» HOW TO COMPLETE THIS TASK
Output each record exactly, excluding pictures.

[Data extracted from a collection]
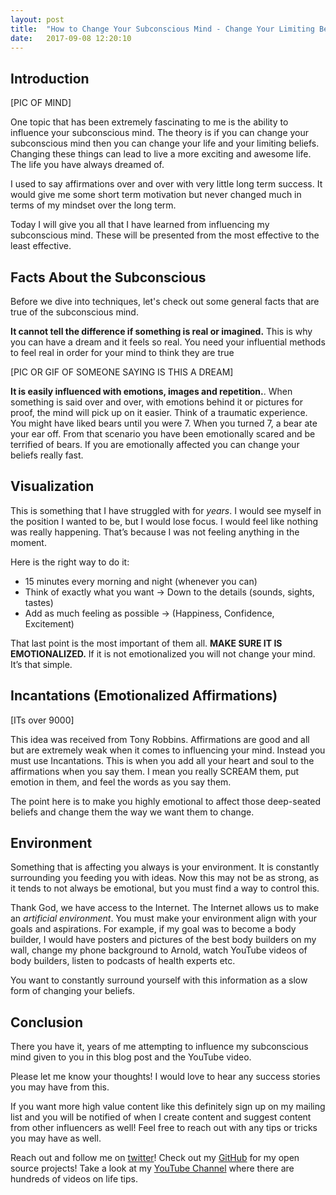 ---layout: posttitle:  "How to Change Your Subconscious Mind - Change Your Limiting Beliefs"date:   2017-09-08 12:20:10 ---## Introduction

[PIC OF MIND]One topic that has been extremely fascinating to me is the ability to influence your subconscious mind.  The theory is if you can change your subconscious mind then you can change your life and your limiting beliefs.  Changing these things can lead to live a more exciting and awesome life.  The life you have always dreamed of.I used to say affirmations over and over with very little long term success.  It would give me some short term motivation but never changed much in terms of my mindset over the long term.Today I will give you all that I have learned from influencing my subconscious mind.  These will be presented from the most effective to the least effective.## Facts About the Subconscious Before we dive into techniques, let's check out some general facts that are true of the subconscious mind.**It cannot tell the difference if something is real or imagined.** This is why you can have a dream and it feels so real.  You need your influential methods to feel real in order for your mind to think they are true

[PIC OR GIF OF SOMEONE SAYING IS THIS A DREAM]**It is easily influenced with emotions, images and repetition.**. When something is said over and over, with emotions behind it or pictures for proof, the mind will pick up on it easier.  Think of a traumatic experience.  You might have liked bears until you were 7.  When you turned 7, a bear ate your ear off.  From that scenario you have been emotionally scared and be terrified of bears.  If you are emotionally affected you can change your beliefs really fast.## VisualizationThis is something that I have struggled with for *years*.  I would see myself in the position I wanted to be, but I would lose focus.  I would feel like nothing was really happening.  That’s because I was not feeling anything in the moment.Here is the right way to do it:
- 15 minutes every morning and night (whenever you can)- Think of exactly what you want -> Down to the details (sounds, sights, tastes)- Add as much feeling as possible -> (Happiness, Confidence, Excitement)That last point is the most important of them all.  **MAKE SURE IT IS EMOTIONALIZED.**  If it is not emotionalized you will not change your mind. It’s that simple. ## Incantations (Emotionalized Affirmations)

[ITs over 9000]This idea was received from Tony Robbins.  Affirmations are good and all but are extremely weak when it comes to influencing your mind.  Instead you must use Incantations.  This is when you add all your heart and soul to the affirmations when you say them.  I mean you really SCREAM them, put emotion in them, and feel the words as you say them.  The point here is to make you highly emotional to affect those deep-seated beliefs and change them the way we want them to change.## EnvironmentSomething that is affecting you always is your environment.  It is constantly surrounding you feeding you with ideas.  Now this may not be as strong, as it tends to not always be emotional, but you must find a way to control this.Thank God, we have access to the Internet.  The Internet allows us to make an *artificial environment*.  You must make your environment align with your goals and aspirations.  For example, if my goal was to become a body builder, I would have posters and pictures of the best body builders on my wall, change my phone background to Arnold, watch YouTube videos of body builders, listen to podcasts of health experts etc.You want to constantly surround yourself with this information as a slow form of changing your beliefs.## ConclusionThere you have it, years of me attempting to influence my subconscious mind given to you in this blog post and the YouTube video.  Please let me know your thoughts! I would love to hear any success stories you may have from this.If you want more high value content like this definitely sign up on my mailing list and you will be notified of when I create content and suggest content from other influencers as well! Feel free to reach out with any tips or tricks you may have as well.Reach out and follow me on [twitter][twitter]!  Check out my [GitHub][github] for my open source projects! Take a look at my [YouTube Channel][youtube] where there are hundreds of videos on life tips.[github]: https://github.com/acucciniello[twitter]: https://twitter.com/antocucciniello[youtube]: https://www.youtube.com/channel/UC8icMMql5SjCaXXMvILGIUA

» TASK SOLUTION
 ---layout: posttitle:  "How to Change Your Subconscious Mind - Change Your Limiting Beliefs"date:   2017-09-08 12:20:10 ---## Introduction

[PIC OF MIND]One topic that has been extremely fascinating to me is the ability to influence your subconscious mind.  The theory is if you can change your subconscious mind then you can change your life and your limiting beliefs.  Changing these things can lead to live a more exciting and awesome life.  The life you have always dreamed of.I used to say affirmations over and over with very little long term success.  It would give me some short term motivation but never changed much in terms of my mindset over the long term.Today I will give you all that I have learned from influencing my subconscious mind.  These will be presented from the most effective to the least effective.## Facts About the Subconscious Before we dive into techniques, let's check out some general facts that are true of the subconscious mind.**It cannot tell the difference if something is real or imagined.** This is why you can have a dream and it feels so real.  You need your influential methods to feel real in order for your mind to think they are true

[PIC OR GIF OF SOMEONE SAYING IS THIS A DREAM]**It is easily influenced with emotions, images and repetition.**. When something is said over and over, with emotions behind it or pictures for proof, the mind will pick up on it easier.  Think of a traumatic experience.  You might have liked bears until you were 7.  When you turned 7, a bear ate your ear off.  From that scenario you have been emotionally scared and be terrified of bears.  If you are emotionally affected you can change your beliefs really fast.## VisualizationThis is something that I have struggled with for *years*.  I would see myself in the position I wanted to be, but I would lose focus.  I would feel like nothing was really happening.  That’s because I was not feeling anything in the moment.Here is the right way to do it:
- 15 minutes every morning and night (whenever you can)- Think of exactly what you want -> Down to the details (sounds, sights, tastes)- Add as much feeling as possible -> (Happiness, Confidence, Excitement)That last point is the most important of them all.  **MAKE SURE IT IS EMOTIONALIZED.**  If it is not emotionalized you will not change your mind. It’s that simple. ## Incantations (Emotionalized Affirmations)

[ITs over 9000]This idea was received from Tony Robbins.  Affirmations are good and all but are extremely weak when it comes to influencing your mind.  Instead you must use Incantations.  This is when you add all your heart and soul to the affirmations when you say them.  I mean you really SCREAM them, put emotion in them, and feel the words as you say them.  The point here is to make you highly emotional to affect those deep-seated beliefs and change them the way we want them to change.## EnvironmentSomething that is affecting you always is your environment.  It is constantly surrounding you feeding you with ideas.  Now this may not be as strong, as it tends to not always be emotional, but you must find a way to control this.Thank God, we have access to the Internet.  The Internet allows us to make an *artificial environment*.  You must make your environment align with your goals and aspirations.  For example, if my goal was to become a body builder, I would have posters and pictures of the best body builders on my wall, change my phone background to Arnold, watch YouTube videos of body builders, listen to podcasts of health experts etc.You want to constantly surround yourself with this information as a slow form of changing your beliefs.## ConclusionThere you have it, years of me attempting to influence my subconscious mind given to you in this blog post and the YouTube video.  Please let me know your thoughts! I would love to hear any success stories you may have from this.If you want more high value content like this definitely sign up on my mailing list and you will be notified of when I create content and suggest content from other influencers as well! Feel free to reach out with any tips or tricks you may have as well.Reach out and follow me on [twitter][twitter]!  Check out my [GitHub][github] for my open source projects! Take a look at my [YouTube Channel][youtube] where there are hundreds of videos on life tips.[github]: https://github.com/acucciniello[twitter]: https://twitter.com/antocucciniello[youtube]: https://www.youtube.com/channel/UC8icMMql5SjCaXXMvILGIUA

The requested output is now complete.